Вильгельм Кемпф

Вильгельм Кемпф

В. Кемпф (нем. Wilhelm Kempff, 25 ноября 1895, Йютербог — 23 мая 1991, Позитано)

В исполнительском искусстве нашего столетия отчетливо прослеживается существование и даже противоборство двух тенденций, двух принципиально разных артистических позиций и взглядов на роль музыканта-исполнителя. Одни видят в лице артиста прежде всего (а иногда и только) посредника между композитором и слушателем, задача которого — бережно донести до аудитории то, что написано автором, самому оставаясь при этом в тени. Другие же, наоборот, убеждены, что артист — это интерпретатор в исконном значении слова, который призван читать не только в нотах, но и «между нот», выражать не только мысли автора, но и свое к ним отношение, то есть пропускать их сквозь призму собст­венного творческого «я».

Конечно, на практике такое разделение чаще всего условно, и нередки случаи, когда артисты опровергают свои же декларации собственной игрой. Но если есть артисты, облик которых безошибоч­но можно отнести к одной из этих категорий, то Кемпф принадлежит и принадлежал всегда ко второй из них. Для него игра на рояле была и остается глубоко твор­ческим актом, формой выражения своих художествен­ных взглядов в такой же мере, как и идей композитора.
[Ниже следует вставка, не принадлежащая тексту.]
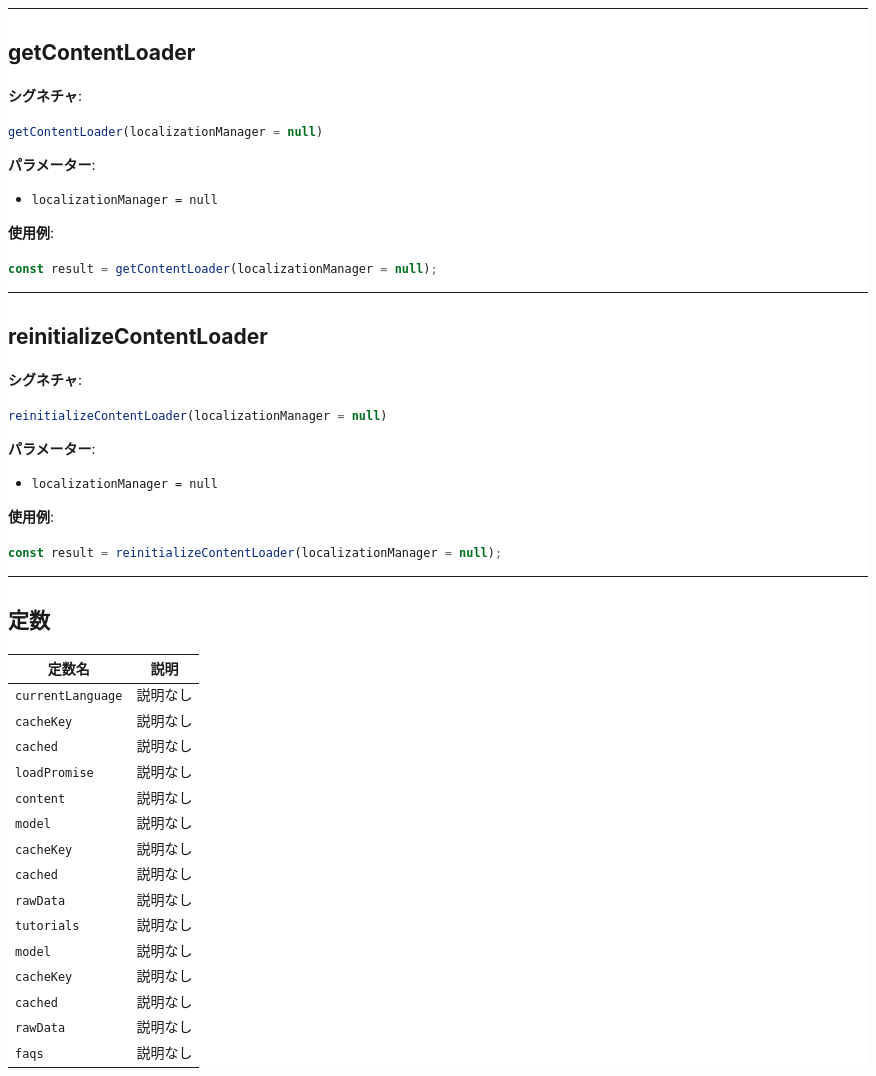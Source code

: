 
---

## getContentLoader

**シグネチャ**:
```javascript
getContentLoader(localizationManager = null)
```

**パラメーター**:
- `localizationManager = null`

**使用例**:
```javascript
const result = getContentLoader(localizationManager = null);
```

---

## reinitializeContentLoader

**シグネチャ**:
```javascript
reinitializeContentLoader(localizationManager = null)
```

**パラメーター**:
- `localizationManager = null`

**使用例**:
```javascript
const result = reinitializeContentLoader(localizationManager = null);
```

---

## 定数

| 定数名 | 説明 |
|--------|------|
| `currentLanguage` | 説明なし |
| `cacheKey` | 説明なし |
| `cached` | 説明なし |
| `loadPromise` | 説明なし |
| `content` | 説明なし |
| `model` | 説明なし |
| `cacheKey` | 説明なし |
| `cached` | 説明なし |
| `rawData` | 説明なし |
| `tutorials` | 説明なし |
| `model` | 説明なし |
| `cacheKey` | 説明なし |
| `cached` | 説明なし |
| `rawData` | 説明なし |
| `faqs` | 説明なし |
В своем стремлении к субъективному, индивидуально-окрашенному прочтению музыки Кемпф, пожалуй, явля­ется наиболее ярким антиподом своему соотечественнику Бакхаузу. Он глубоко убежден, что «просто приводить в действие нотный текст, словно ты судебный исполни­тель или нотариус, призванный заверить подлинность руки автора, — значит вводить публику в заблуждение. Задача всякого действительно творческого человека, в том числе и артиста, состоит в том, чтобы предначертан­ное автором отразить в зеркале собственной личности».

Так было всегда — с самого начала карьеры пианис­та, но не всегда и не сразу такое творческое кредо при­вело его к вершинам интерпретаторского искусства. В на­чале своего пути он нередко заходил слишком далеко в направлении субъективизма, переступал те границы, за которыми творчество превращается в нарушение воли автора, в субъективистский произвол исполнителя. Еще в 1927 году музыковед А. Беррше характеризовал мо­лодого, только недавно вступившего на артистическую стезю пианиста так: «Кемпф обладает очаровательным туше, привлекательным и даже удивляющим как убе­дительная реабилитация инструмента, который долгое время жестоко третировали и оскорбляли. Он настолько ощущает этот свой дар, что часто приходится сомневать­ся, чем он больше упивается — Бетховеном или чистотой звучания инструмента. Я уже указывал на это противо­речие, столь отчетливо проявляющееся в его интерпре­тации Баха; на его склонность распоряжаться динами­кой и красочной палитрой, исходя не из естественного течения и выразительности мелоса, а часто из мгновен­ного, преходящего наслаждения самим звуком».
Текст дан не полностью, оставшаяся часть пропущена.